IL MIELE E LA NEVE

Il miele e la neve. Il ritorno di chi si era perso, l’avventura della Pars di Salvatore Abruzzese, Dite Pars 2015

Image

Questo libro documenta l’osservazione di un’opera che, nel voler recuperare e reinserire tossicodipendenti e alcolisti, persegue l’obiettivo molto più ambizioso di restituire le persone ad una vita in abbondanza, dove tutto il vero, il bello e il buono sono mobilitati nella ricostruzione della bellezza del vivere. Nata dalla certezza di un’umanità già salvata e redenta da un Altro, la Cooperativa Sociale Pars è il nucleo di una società civile, laica e cristiana, impegnata a far tornare tra noi, quelli che avevamo perso. Testimonianze e riflessioni critiche,per recuperare la strada della dignità della persona e della meravigliosa bellezza dell’essere qui, oggi.

Salvatore Abbruzzese è sociologo ed insegna all’Università di Trento. Tra le sue opere più recenti, entrambe pubblicate presso la casa editrice Rubbettino: La sociologia di Tocqueville. Un’introduzione, (2005) e Un moderno desiderio di Dio. Ragioni del credere in Italia (2010)

La Pars è una storia di incontri nessuno dei quali si produce “per caso”, ma tutti rispondono ad un’intenzione, ad una volontà. Tutti rispondono ad un desiderio di guardare e di guardarsi. Tutti nascono da una passione per l’umano che ha radici nel cuore, cioè nel luogo in cui si muove la ragione dopo essere stata commossa e sconvolta dai fatti.

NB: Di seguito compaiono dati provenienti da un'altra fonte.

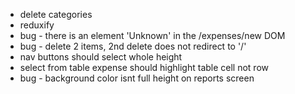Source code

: - delete categories
- reduxify
- bug - there is an element 'Unknown' in the /expenses/new DOM
- bug - delete 2 items, 2nd delete does not redirect to '/'
- nav buttons should select whole height
- select from table expense should highlight table cell not row
- bug - background color isnt full height on reports screen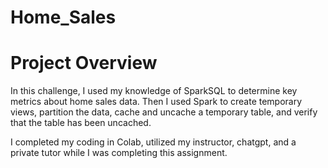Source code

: # Home_Sales

# Project Overview
In this challenge, I used my knowledge of SparkSQL to determine key metrics about home sales data. Then I used Spark to create temporary views, partition the data, cache and uncache a temporary table, and verify that the table has been uncached.

I completed my coding in Colab, utilized my instructor, chatgpt, and a private tutor while I was completing this assignment. 
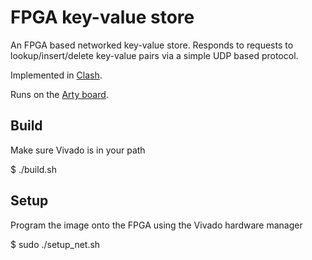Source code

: # FPGA key-value store

An FPGA based networked key-value store. Responds to requests to lookup/insert/delete key-value pairs via a simple UDP based protocol.

Implemented in [Clash](https://clash-lang.org/).

Runs on the [Arty board](https://store.digilentinc.com/arty-a7-artix-7-fpga-development-board-for-makers-and-hobbyists/).

## Build

Make sure Vivado is in your path

$ ./build.sh

## Setup

Program the image onto the FPGA using the Vivado hardware manager

$ sudo ./setup\_net.sh <network interface connected to the fpga>

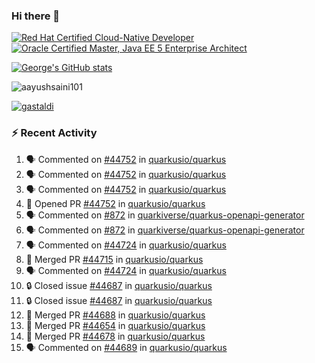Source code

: ### Hi there 👋

<!--START_SECTION:badges-->
[![Red Hat Certified Cloud-Native Developer](https://images.credly.com/size/110x110/images/12ef4e4e-3d8d-4caf-9ab1-858c5bcb9619/image.png)](http://www.credly.com/badges/b6402e31-0894-48e6-b488-e2e551dcc809 "Red Hat Certified Cloud-Native Developer")
[![Oracle Certified Master, Java EE 5 Enterprise Architect](https://images.credly.com/size/110x110/images/1fa3549c-674c-4779-b3d6-d7d64eac2c23/Oracle-Certification-badge_OC-Master.png)](http://www.credly.com/badges/2565574e-b81d-410e-ab7d-24666ddcbe00 "Oracle Certified Master, Java EE 5 Enterprise Architect")
<!--END_SECTION:badges-->

[![George's GitHub stats](https://github-readme-stats.vercel.app/api?username=gastaldi&show=reviews,prs_merged&hide=contribs,prs&theme=transparent&show_icons=true)](https://github.com/anuraghazra/github-readme-stats)

<p align="left"> <img src="https://komarev.com/ghpvc/?username=gastaldi&label=Profile%20views&color=0e75b6&style=for-the-badge" alt="aayushsaini101" /> </p>

<p align="left"> <a href="https://github.com/ryo-ma/github-profile-trophy"><img src="https://github-profile-trophy.vercel.app/?username=gastaldi" alt="gastaldi" /></a> </p>

### :zap: Recent Activity

<!--START_SECTION:activity-->
1. 🗣 Commented on [#44752](https://github.com/quarkusio/quarkus/pull/44752#issuecomment-2501776203) in [quarkusio/quarkus](https://github.com/quarkusio/quarkus)
2. 🗣 Commented on [#44752](https://github.com/quarkusio/quarkus/pull/44752#issuecomment-2501712410) in [quarkusio/quarkus](https://github.com/quarkusio/quarkus)
3. 🗣 Commented on [#44752](https://github.com/quarkusio/quarkus/pull/44752#issuecomment-2501603980) in [quarkusio/quarkus](https://github.com/quarkusio/quarkus)
4. 💪 Opened PR [#44752](https://github.com/quarkusio/quarkus/pull/44752) in [quarkusio/quarkus](https://github.com/quarkusio/quarkus)
5. 🗣 Commented on [#872](https://github.com/quarkiverse/quarkus-openapi-generator/pull/872#issuecomment-2501509056) in [quarkiverse/quarkus-openapi-generator](https://github.com/quarkiverse/quarkus-openapi-generator)
6. 🗣 Commented on [#872](https://github.com/quarkiverse/quarkus-openapi-generator/pull/872#issuecomment-2501507006) in [quarkiverse/quarkus-openapi-generator](https://github.com/quarkiverse/quarkus-openapi-generator)
7. 🗣 Commented on [#44724](https://github.com/quarkusio/quarkus/pull/44724#issuecomment-2501495646) in [quarkusio/quarkus](https://github.com/quarkusio/quarkus)
8. 🎉 Merged PR [#44715](https://github.com/quarkusio/quarkus/pull/44715) in [quarkusio/quarkus](https://github.com/quarkusio/quarkus)
9. 🗣 Commented on [#44724](https://github.com/quarkusio/quarkus/pull/44724#issuecomment-2501205711) in [quarkusio/quarkus](https://github.com/quarkusio/quarkus)
10. 🔒 Closed issue [#44687](https://github.com/quarkusio/quarkus/issues/44687) in [quarkusio/quarkus](https://github.com/quarkusio/quarkus)
11. 🔒 Closed issue [#44687](https://github.com/quarkusio/quarkus/issues/44687) in [quarkusio/quarkus](https://github.com/quarkusio/quarkus)
12. 🎉 Merged PR [#44688](https://github.com/quarkusio/quarkus/pull/44688) in [quarkusio/quarkus](https://github.com/quarkusio/quarkus)
13. 🎉 Merged PR [#44654](https://github.com/quarkusio/quarkus/pull/44654) in [quarkusio/quarkus](https://github.com/quarkusio/quarkus)
14. 🎉 Merged PR [#44678](https://github.com/quarkusio/quarkus/pull/44678) in [quarkusio/quarkus](https://github.com/quarkusio/quarkus)
15. 🗣 Commented on [#44689](https://github.com/quarkusio/quarkus/issues/44689#issuecomment-2498396836) in [quarkusio/quarkus](https://github.com/quarkusio/quarkus)
<!--END_SECTION:activity-->
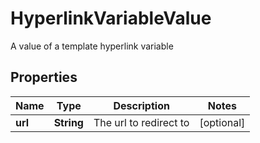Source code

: 

# HyperlinkVariableValue

A value of a template hyperlink variable

## Properties

| Name | Type | Description | Notes |
|------------ | ------------- | ------------- | -------------|
|**url** | **String** | The url to redirect to |  [optional] |



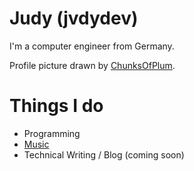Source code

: # Judy (jvdydev)

I'm a computer engineer from Germany.

Profile picture drawn by [ChunksOfPlum](https://twitter.com/chunksofplum "ChunksOfPlum").

# Things I do
- Programming
- [Music](https://soundcloud.com/jvdydev "Music")
- Technical Writing / Blog (coming soon)

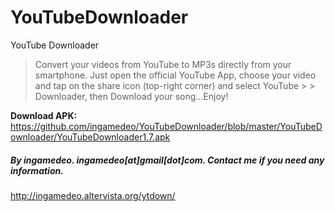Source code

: YouTubeDownloader
=================

YouTube Downloader

> Convert your videos from YouTube to MP3s directly from your smartphone.
> Just open the official YouTube App, choose your video and tap on the share icon (top-right corner) and select YouTube  > > Downloader, then Download your song...Enjoy!

**Download APK:** https://github.com/ingamedeo/YouTubeDownloader/blob/master/YouTubeDownloader/YouTubeDownloader1.7.apk

##### By ingamedeo. ingamedeo[at]gmail[dot]com. Contact me if you need any information.

http://ingamedeo.altervista.org/ytdown/
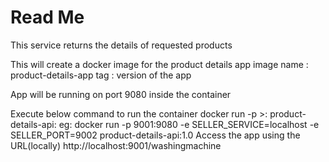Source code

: # Read Me
 This service returns the details of requested products
 
This will create a docker image for the product details app
image name : product-details-app
tag : version of the app

App will be running on port 9080 inside the container

Execute below command to run the container
    docker run -p <external port>>:<port which app is running inside the conatiner> product-details-api:<version>
    eg: docker run -p 9001:9080 -e SELLER_SERVICE=localhost -e SELLER_PORT=9002 product-details-api:1.0
Access the app using the URL(locally)
    http://localhost:9001/washingmachine
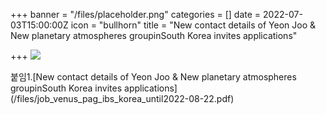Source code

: +++
banner = "/files/placeholder.png"
categories = []
date = 2022-07-03T15:00:00Z
icon = "bullhorn"
title = "New contact details of Yeon Joo & New planetary atmospheres groupinSouth Korea invites applications"

+++
![](/files/20220704_115025.png)

붙임1.\[New contact details of Yeon Joo & New planetary atmospheres groupinSouth Korea invites applications\](/files/job_venus_pag_ibs_korea_until2022-08-22.pdf)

Gli incontri sono quelli tra José Berdini e Giorgio Torresetti, ma anche quello tra Don Gelmini e Don Giussani. Gli incontri sono quelli con lo psichiatra Giuseppe Mammana, così come sono quelli che ciascuno dei protagonisti di questa cooperativa di riabilitazione e di recupero dei tossicodipendenti ha realizzato e che gli ha cambiato la vita.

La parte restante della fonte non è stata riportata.